### DATA LISTING

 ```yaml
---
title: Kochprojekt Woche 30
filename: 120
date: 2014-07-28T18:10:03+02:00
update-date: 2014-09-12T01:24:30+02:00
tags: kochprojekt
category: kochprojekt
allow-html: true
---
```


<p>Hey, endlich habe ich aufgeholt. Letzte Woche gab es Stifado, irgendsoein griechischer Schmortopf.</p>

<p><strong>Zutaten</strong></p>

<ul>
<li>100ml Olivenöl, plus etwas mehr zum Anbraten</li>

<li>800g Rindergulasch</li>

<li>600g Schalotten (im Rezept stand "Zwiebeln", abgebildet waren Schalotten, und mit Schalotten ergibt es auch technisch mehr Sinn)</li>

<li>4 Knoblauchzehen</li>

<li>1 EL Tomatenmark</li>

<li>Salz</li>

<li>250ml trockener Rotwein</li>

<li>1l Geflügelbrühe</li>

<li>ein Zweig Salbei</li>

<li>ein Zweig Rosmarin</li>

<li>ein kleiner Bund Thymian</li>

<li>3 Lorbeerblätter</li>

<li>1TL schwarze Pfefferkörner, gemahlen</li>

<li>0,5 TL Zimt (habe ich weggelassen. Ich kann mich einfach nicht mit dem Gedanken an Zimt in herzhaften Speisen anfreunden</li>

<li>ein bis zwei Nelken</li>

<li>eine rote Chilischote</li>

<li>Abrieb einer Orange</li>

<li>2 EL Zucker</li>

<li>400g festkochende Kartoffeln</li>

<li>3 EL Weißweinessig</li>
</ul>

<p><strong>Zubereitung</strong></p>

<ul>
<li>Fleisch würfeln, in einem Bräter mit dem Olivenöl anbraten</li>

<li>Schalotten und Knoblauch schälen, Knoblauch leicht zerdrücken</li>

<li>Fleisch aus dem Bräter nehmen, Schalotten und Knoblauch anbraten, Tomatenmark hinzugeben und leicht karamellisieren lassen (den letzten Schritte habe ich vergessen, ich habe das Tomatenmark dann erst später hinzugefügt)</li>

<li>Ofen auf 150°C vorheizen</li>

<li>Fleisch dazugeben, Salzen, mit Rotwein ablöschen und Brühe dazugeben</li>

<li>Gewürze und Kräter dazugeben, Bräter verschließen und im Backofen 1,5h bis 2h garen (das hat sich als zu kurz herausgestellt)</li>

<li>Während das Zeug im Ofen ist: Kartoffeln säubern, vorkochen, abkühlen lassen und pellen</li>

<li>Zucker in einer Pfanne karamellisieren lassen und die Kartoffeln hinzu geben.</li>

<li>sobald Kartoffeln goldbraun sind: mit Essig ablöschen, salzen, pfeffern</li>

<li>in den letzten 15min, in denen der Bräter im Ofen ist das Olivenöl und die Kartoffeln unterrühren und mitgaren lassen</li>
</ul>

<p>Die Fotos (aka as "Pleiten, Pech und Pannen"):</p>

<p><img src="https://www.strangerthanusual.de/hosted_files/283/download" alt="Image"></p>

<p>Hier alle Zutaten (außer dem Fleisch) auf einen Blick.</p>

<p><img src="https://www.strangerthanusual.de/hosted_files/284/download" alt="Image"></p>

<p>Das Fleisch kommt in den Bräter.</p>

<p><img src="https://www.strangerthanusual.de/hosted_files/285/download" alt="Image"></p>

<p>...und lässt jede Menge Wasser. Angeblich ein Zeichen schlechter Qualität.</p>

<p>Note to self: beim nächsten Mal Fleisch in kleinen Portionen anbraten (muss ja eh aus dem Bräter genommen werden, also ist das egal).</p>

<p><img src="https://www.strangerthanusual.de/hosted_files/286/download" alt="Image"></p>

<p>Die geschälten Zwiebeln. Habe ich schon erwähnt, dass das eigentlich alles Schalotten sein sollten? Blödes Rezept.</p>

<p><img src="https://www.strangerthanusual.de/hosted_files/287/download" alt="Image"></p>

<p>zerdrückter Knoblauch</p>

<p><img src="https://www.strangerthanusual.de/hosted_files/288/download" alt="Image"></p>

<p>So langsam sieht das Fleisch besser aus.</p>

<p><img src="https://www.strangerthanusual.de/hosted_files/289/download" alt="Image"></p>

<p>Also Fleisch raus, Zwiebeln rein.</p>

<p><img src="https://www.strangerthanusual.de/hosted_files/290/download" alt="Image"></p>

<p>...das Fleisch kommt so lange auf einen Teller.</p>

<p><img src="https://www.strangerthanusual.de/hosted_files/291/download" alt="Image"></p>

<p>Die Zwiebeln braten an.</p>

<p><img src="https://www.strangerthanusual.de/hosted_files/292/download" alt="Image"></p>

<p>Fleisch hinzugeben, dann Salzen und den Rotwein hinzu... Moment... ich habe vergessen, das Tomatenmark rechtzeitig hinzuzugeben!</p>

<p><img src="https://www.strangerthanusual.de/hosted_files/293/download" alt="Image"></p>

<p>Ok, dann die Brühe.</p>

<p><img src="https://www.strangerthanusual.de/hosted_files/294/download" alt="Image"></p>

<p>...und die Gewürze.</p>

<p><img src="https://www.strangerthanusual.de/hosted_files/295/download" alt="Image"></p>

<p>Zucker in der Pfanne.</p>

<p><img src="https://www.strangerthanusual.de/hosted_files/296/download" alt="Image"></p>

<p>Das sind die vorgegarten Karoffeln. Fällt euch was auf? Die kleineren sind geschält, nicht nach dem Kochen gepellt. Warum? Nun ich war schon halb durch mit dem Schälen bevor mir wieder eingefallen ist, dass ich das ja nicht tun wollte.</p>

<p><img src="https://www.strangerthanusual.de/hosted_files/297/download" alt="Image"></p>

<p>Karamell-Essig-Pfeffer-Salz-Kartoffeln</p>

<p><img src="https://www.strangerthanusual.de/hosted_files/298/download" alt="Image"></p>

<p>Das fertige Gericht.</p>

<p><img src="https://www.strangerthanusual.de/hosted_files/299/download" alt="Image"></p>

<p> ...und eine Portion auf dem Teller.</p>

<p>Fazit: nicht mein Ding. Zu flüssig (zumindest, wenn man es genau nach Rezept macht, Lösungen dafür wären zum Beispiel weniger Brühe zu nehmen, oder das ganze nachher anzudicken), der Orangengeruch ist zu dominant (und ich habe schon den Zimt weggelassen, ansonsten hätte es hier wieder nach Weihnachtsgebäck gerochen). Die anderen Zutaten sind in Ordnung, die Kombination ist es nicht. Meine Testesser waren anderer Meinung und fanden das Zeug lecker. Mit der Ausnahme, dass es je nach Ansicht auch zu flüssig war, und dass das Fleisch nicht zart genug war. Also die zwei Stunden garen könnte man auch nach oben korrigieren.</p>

### PROBLEM TO WORK ON
Beginning with the line above that contains "<li>600g Schalotten (im", copy each line exactly up to and including the line that contains "<li>ein kleiner Bund Thymian</li>", and go no further.

### RESPONSE TO THE EXERCISE
<li>600g Schalotten (im Rezept stand "Zwiebeln", abgebildet waren Schalotten, und mit Schalotten ergibt es auch technisch mehr Sinn)</li>

<li>4 Knoblauchzehen</li>

<li>1 EL Tomatenmark</li>

<li>Salz</li>

<li>250ml trockener Rotwein</li>

<li>1l Geflügelbrühe</li>

<li>ein Zweig Salbei</li>

<li>ein Zweig Rosmarin</li>

<li>ein kleiner Bund Thymian</li>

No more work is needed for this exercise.